Edward's pale, ghostly face invades my mind. The sight of his blood pooled against a leather seat penetrates my consciousness. I try to shake it off, but fail. It stays with me, hovering just in front of all other thought.

Getting back to the plane is a blur. The same gnawing panic I felt while fleeing Washington yesterday returns during take-off. It becomes overwhelming, as do all of my thoughts surrounding Edward, and my mind eventually seems to find some peace in a semi-catatonic state.

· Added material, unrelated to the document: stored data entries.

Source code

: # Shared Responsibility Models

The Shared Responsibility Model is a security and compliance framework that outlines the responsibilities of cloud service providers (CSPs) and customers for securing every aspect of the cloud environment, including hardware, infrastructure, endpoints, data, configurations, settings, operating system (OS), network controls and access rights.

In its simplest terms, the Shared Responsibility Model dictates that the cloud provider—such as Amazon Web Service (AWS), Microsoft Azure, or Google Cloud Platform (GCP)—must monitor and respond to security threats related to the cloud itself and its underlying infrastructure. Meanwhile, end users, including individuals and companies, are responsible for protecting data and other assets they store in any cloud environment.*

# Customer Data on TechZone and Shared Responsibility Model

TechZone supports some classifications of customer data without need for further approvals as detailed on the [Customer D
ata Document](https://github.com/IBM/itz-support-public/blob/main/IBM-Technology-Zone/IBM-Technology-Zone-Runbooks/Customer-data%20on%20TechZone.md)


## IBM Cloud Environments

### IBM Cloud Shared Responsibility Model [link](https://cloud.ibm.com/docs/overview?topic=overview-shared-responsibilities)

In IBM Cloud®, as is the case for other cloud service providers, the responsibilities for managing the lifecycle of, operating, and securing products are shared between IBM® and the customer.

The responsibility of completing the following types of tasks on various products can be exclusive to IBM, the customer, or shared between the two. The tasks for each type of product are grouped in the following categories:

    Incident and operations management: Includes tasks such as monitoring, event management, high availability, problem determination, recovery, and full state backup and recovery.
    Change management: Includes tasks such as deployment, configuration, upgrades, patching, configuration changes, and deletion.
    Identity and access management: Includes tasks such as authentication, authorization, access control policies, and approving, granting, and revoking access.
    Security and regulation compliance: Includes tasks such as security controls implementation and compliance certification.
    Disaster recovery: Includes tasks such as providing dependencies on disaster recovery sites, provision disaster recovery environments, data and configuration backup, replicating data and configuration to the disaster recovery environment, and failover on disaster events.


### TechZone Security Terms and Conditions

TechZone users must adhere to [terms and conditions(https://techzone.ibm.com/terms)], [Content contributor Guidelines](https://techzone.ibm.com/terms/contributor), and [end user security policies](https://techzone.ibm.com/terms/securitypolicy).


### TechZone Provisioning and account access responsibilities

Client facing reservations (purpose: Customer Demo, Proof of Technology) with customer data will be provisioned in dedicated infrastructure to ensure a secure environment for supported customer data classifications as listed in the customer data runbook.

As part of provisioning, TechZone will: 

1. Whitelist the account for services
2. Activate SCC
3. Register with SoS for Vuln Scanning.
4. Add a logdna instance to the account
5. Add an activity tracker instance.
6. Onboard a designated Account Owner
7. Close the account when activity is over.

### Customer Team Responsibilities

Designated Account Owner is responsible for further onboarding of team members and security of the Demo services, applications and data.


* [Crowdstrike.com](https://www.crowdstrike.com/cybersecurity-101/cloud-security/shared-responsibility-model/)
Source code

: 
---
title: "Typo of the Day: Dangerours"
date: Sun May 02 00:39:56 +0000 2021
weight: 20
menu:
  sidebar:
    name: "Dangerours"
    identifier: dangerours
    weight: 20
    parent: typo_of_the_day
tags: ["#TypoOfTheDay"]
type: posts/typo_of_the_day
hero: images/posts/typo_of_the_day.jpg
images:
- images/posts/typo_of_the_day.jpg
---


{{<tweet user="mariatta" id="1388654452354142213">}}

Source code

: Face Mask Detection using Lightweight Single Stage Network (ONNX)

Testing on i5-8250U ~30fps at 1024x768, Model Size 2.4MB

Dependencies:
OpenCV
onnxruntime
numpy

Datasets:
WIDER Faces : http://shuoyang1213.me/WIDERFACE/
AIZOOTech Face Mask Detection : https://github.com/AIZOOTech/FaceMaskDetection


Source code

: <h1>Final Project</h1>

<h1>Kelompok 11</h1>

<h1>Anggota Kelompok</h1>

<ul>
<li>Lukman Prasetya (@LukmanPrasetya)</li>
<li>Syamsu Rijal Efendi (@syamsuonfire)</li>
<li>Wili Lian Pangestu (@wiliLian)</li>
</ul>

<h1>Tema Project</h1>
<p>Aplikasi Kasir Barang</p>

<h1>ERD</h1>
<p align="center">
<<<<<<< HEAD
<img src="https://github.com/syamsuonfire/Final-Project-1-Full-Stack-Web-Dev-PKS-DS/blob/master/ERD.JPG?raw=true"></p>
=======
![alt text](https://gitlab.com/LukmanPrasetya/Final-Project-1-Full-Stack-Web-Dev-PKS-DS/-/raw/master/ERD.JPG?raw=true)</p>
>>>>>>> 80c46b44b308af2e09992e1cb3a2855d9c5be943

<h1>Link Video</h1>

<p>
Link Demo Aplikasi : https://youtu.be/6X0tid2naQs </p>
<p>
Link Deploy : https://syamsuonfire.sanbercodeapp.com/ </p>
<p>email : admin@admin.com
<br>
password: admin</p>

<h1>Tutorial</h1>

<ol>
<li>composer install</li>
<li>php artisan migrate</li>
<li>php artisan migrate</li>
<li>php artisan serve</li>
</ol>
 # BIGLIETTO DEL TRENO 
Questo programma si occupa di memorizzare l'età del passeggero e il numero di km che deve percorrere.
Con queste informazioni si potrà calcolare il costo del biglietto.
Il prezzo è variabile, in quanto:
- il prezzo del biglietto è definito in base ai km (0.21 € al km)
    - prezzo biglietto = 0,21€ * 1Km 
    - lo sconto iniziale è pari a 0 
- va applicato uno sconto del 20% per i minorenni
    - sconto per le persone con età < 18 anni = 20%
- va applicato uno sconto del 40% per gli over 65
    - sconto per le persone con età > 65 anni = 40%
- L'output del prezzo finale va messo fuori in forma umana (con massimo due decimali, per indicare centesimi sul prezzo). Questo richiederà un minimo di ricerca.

The rest of our flight is a complete blank and the next thing I know, we're landing again.

The plane circles round a long, wide canal that looks a lot like a huge river nestled between more, even larger, snow covered mountains. Ice is visible on both sides of the channel and what looks like a white river delta is spilling out from one mountainside and into the water. Garrett tells me it's a glacier and points out several more around us. Not that I find the information interesting or reassuring in any way.

I'm not about to start oooing and ahhing over the sight of cold, barren ice. I've always detested the cold and ice and, if anything, my extreme dislike for the environment we're landing in only serves to remind me how much I hated tiny little Forks when I first arrived.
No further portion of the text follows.